Según su análisis, la combinación de Steam Machine, dispositivos portátiles como Steam Deck y un visor VR competitivo puede dar lugar a un ecosistema transversal que abarque desde el juego en el salón hasta la realidad virtual, pasando por el PC tradicional. Frente a ello, Microsoft estaría virando hacia estrategias centradas en servicios, mientras Sony seguiría apoyándose en la fuerza de sus exclusivos para defender su terreno.
Para el jugador europeo, acostumbrado a alternar entre consolas y PC, la llegada de una Steam Machine sólida puede convertirse en una alternativa real a la compra de una nueva generación de consolas. Sin embargo, también hay incógnitas: qué tal funcionará SteamOS con todo el catálogo más reciente, cómo se gestionarán las actualizaciones a largo plazo y hasta qué punto el precio será asumible para quienes hoy optan por soluciones más baratas.

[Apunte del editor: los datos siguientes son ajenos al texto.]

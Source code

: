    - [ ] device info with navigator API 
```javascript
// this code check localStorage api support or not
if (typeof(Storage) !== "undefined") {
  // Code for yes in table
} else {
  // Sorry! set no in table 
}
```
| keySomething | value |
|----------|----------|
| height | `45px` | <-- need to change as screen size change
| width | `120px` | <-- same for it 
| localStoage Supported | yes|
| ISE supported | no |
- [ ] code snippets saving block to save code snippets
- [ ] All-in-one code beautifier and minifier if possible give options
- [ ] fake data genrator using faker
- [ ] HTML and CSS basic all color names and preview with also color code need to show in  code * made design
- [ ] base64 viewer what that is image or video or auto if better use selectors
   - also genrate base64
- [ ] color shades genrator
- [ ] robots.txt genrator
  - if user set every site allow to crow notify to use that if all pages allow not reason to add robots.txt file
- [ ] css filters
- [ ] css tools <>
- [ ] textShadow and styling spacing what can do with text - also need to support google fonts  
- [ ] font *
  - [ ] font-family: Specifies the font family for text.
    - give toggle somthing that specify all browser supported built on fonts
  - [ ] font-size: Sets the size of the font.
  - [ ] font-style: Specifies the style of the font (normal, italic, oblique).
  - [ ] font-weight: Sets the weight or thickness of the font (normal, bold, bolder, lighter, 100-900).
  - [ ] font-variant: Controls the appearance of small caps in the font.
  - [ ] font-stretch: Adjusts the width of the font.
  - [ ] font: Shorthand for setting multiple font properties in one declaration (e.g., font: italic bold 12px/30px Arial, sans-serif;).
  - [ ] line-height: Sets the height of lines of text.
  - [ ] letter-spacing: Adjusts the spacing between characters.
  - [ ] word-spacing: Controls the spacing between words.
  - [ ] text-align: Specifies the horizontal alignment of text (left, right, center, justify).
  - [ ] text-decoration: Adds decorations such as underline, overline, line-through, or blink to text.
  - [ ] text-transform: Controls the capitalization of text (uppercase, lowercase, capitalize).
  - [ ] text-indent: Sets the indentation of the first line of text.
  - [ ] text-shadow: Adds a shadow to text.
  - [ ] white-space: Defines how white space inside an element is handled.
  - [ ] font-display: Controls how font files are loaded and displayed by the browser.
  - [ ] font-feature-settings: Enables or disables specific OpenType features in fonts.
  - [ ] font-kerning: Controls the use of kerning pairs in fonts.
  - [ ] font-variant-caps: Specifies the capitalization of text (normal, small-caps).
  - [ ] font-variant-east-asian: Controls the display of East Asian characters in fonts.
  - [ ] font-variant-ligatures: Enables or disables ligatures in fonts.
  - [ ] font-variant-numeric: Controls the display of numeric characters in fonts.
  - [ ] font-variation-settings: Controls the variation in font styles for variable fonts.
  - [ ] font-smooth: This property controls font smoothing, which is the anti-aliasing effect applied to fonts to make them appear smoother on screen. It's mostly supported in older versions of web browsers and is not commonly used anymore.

Con todo este contexto, la vuelta de Steam Machine se presenta como uno de los movimientos de hardware más llamativos de los próximos años. Valve intenta corregir los errores de su primer intento con un diseño más controlado, una potencia claramente superior, un sistema operativo más maduro y la ventaja de un catálogo enorme ya listo para el salón. Falta por ver cómo reaccionarán Sony, Microsoft y los propios jugadores cuando el dispositivo llegue finalmente a Europa y si este híbrido entre consola y PC logra hacerse un hueco estable en los hogares donde hasta ahora mandaban las máquinas tradicionales.